### Work task
In the records below, find the line holding "<sub>03 | <sub>13-Nov/15-Nov" and the line holding "<sub>04 | <sub>20-Nov/22-Nov". Set down both, with every line between them, exactly.

### Provided data
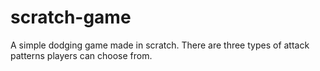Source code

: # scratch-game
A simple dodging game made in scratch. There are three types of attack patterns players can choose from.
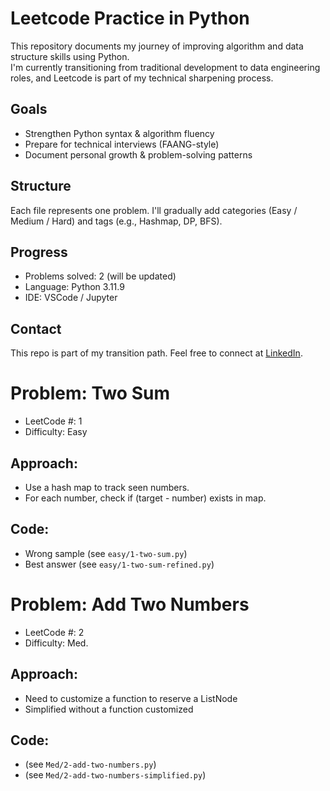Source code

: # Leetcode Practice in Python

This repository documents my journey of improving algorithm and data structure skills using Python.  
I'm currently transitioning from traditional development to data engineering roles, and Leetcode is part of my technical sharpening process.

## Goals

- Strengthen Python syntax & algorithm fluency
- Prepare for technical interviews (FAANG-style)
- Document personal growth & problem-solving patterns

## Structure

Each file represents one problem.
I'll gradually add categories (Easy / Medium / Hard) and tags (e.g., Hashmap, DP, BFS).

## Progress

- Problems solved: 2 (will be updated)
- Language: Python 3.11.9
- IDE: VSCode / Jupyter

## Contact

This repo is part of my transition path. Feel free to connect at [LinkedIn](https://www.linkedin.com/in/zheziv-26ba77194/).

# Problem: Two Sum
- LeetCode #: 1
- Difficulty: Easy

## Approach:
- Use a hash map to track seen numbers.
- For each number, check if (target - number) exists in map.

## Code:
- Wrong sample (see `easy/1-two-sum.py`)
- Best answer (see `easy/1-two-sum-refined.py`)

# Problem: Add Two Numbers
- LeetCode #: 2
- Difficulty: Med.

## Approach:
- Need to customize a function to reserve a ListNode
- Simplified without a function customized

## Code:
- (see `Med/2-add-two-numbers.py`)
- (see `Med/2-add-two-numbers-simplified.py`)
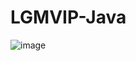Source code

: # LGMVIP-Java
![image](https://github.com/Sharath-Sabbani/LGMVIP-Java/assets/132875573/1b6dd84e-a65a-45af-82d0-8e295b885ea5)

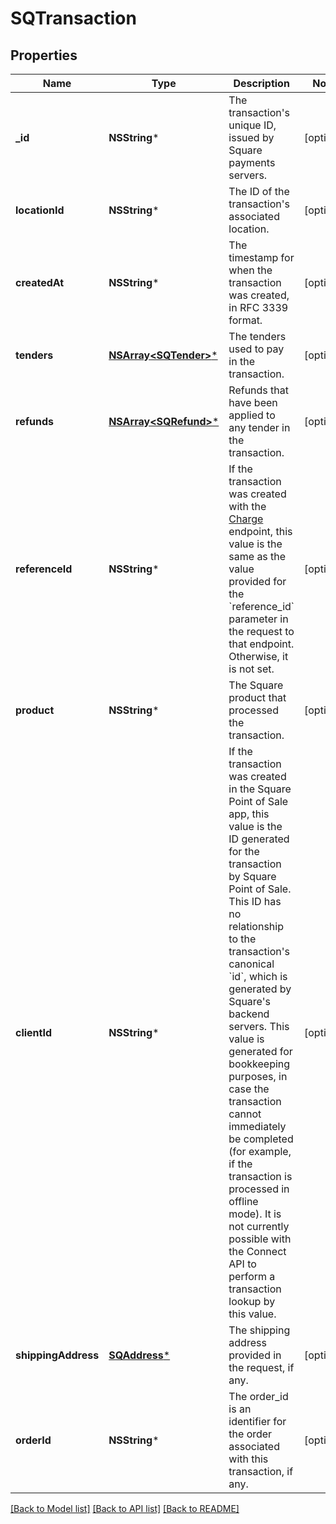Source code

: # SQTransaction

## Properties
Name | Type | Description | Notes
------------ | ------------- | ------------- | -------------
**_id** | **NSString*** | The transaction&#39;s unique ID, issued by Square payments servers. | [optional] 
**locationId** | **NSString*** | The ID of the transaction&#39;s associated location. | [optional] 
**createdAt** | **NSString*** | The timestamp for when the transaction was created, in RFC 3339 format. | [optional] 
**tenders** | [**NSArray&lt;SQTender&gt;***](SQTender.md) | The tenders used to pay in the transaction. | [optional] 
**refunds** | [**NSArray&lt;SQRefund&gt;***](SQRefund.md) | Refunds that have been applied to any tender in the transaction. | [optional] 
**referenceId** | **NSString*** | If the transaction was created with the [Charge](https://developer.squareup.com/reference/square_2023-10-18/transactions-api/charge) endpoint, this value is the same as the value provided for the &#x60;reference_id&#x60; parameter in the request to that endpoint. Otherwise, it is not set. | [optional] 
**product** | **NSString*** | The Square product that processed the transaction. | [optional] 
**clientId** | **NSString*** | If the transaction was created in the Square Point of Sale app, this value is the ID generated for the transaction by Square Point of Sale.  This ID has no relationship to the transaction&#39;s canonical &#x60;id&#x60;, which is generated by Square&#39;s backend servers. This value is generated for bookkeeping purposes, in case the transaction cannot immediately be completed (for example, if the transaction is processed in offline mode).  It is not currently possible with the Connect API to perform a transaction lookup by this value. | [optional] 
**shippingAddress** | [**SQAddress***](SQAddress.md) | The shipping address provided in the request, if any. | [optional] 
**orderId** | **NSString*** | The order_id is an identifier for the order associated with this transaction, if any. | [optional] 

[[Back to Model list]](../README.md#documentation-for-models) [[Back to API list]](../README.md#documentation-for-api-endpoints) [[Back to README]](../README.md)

---

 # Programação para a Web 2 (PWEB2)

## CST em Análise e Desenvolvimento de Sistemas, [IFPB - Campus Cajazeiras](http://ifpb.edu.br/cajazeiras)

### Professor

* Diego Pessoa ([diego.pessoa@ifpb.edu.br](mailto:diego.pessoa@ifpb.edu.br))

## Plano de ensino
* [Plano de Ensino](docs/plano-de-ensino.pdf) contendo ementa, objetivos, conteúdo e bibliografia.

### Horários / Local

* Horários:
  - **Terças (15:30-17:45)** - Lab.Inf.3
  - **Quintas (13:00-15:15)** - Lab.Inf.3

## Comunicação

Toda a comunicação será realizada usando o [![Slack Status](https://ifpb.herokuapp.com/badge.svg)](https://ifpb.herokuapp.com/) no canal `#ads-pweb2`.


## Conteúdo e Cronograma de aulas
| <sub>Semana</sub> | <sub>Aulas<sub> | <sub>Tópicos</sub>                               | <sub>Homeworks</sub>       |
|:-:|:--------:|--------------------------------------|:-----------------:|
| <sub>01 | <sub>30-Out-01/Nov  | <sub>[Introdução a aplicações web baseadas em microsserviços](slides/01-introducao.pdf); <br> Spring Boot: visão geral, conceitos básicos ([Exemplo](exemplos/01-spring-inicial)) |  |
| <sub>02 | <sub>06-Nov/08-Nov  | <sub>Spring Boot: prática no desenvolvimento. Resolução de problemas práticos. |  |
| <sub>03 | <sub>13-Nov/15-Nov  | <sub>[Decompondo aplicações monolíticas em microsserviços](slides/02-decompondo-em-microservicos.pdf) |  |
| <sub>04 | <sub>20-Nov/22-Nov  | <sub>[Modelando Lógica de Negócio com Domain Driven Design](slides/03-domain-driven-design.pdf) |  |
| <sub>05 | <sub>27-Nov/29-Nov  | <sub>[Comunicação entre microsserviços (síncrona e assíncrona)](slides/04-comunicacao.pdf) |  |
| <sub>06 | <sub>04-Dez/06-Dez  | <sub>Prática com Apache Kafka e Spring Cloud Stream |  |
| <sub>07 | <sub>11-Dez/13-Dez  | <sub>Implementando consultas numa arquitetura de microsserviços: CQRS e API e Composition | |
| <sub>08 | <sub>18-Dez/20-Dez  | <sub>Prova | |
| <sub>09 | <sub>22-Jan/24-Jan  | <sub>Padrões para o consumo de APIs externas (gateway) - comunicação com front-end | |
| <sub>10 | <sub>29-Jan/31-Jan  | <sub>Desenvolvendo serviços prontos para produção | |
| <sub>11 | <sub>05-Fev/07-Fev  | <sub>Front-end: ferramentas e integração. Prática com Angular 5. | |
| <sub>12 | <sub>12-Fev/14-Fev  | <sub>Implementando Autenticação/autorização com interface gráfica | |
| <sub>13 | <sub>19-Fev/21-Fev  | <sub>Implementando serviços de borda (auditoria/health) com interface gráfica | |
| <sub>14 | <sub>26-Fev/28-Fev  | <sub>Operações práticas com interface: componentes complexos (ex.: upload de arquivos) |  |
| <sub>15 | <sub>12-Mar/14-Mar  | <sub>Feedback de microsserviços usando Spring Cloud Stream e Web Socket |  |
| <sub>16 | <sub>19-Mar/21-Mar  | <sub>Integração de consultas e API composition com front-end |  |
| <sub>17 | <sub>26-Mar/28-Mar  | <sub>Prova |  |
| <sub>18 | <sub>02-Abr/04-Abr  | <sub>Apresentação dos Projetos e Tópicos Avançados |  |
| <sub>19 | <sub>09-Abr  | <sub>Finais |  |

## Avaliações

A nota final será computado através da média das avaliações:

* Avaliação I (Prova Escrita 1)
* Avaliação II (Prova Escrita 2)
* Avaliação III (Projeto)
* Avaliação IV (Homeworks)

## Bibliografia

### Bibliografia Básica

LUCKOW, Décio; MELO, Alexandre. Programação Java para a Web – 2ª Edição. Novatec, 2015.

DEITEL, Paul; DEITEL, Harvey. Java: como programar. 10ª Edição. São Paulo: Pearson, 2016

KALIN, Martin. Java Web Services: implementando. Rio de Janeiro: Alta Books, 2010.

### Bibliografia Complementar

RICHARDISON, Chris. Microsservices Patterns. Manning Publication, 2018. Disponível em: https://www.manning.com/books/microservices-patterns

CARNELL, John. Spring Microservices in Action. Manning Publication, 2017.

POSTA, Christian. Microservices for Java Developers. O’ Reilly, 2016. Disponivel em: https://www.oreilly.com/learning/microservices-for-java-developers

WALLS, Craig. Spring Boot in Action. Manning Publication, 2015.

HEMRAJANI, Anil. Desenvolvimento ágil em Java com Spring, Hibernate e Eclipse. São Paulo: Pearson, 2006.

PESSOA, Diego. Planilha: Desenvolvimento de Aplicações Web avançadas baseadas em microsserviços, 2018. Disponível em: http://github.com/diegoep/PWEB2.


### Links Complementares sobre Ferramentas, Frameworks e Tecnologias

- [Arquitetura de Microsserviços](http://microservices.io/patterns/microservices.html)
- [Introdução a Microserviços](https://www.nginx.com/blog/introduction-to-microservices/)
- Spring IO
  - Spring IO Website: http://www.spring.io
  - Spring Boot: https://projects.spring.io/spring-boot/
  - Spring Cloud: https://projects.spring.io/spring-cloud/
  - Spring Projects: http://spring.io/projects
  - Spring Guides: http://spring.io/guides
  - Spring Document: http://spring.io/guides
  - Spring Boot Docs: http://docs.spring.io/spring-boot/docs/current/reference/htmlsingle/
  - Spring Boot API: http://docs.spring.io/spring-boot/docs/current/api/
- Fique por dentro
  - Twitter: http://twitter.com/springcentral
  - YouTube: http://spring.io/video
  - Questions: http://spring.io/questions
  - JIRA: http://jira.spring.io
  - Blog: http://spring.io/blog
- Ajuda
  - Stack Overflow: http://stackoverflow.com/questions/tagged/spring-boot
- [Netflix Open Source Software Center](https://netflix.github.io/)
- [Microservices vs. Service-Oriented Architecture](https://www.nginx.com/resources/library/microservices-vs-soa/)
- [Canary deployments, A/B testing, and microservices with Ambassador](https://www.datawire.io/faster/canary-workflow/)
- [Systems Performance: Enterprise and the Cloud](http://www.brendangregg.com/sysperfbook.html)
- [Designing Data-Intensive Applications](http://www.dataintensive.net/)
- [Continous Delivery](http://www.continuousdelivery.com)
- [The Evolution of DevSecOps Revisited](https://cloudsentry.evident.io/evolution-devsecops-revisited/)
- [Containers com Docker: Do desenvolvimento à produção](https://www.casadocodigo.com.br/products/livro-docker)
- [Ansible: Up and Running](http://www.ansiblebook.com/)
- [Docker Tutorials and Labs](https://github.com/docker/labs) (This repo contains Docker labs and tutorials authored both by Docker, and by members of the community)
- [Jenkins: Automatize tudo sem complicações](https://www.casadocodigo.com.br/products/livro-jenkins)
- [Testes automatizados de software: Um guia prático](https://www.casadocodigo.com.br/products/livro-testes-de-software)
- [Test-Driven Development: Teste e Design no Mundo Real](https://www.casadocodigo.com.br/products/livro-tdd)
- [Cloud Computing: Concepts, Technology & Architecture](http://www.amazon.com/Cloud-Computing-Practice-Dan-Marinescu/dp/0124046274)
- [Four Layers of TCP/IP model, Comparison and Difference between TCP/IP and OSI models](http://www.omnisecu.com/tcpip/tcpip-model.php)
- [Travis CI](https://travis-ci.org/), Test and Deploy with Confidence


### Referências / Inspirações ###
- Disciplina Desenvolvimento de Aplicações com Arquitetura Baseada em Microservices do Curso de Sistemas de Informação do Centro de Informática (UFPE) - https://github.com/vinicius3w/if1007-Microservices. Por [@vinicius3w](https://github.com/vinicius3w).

### Result of the exercise
| <sub>03 | <sub>13-Nov/15-Nov  | <sub>[Decompondo aplicações monolíticas em microsserviços](slides/02-decompondo-em-microservicos.pdf) |  |
| <sub>04 | <sub>20-Nov/22-Nov  | <sub>[Modelando Lógica de Negócio com Domain Driven Design](slides/03-domain-driven-design.pdf) |  |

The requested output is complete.